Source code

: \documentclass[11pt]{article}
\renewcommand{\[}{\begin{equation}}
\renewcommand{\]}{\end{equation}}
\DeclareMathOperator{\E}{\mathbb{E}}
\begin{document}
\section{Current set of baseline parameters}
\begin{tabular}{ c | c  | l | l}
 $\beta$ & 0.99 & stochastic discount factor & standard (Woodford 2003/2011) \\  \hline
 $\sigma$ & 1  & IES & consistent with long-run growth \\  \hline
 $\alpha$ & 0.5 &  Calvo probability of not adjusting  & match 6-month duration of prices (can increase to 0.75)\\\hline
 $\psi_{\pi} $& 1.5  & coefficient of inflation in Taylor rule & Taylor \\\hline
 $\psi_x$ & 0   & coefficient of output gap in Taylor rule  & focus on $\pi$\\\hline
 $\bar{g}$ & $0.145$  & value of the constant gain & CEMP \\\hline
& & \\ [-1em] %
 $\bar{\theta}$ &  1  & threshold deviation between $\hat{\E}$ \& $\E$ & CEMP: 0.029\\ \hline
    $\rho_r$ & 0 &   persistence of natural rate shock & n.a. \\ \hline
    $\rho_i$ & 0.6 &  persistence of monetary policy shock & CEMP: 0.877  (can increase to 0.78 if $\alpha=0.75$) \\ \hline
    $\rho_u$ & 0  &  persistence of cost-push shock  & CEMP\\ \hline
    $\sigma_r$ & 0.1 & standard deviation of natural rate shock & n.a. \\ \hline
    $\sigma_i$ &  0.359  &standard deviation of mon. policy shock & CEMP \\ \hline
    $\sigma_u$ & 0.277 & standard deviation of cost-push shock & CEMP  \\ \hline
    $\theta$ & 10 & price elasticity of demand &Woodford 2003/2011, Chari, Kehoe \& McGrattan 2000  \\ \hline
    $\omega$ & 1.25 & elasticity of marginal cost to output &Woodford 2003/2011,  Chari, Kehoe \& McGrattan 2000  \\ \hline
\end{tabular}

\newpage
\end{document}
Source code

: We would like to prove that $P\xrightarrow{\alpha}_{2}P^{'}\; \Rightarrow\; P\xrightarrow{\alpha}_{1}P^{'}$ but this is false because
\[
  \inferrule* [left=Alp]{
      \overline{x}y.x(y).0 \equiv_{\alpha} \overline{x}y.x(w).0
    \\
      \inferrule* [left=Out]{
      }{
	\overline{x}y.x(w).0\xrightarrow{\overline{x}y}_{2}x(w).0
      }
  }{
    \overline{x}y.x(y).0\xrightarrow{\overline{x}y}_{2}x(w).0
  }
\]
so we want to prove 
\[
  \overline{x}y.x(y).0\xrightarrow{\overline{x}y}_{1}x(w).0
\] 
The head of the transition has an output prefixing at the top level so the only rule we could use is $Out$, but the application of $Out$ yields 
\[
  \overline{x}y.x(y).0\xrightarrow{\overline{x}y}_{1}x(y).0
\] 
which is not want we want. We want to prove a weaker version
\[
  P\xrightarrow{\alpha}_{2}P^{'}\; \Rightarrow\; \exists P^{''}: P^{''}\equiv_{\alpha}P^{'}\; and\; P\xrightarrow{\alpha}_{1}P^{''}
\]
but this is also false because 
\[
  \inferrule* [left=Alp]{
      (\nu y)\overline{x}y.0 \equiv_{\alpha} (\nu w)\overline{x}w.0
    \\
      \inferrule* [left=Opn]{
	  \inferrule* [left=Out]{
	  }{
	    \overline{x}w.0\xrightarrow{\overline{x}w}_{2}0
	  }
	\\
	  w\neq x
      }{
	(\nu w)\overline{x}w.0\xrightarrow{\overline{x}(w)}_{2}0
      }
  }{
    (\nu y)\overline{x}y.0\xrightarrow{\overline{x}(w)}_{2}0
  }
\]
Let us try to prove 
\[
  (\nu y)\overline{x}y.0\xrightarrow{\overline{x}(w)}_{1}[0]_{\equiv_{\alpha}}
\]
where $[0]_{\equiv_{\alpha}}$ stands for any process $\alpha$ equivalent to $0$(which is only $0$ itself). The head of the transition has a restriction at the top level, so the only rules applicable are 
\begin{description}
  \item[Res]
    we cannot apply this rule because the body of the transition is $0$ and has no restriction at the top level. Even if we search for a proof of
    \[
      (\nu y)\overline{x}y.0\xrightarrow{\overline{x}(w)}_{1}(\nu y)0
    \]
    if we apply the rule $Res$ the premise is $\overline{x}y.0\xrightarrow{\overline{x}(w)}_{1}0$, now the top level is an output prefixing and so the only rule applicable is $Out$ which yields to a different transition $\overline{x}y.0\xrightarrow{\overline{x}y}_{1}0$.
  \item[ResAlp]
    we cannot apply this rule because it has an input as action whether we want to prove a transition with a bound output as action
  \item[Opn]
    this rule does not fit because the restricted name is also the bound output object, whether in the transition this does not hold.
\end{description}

-- ABOUT THIS EXERCISE --
Reproduce each line from the data that has "prefixing" in it.

-- EXERCISE RESPONSE --
The head of the transition has an output prefixing at the top level so the only rule we could use is $Out$, but the application of $Out$ yields 
    if we apply the rule $Res$ the premise is $\overline{x}y.0\xrightarrow{\overline{x}(w)}_{1}0$, now the top level is an output prefixing and so the only rule applicable is $Out$ which yields to a different transition $\overline{x}y.0\xrightarrow{\overline{x}y}_{1}0$.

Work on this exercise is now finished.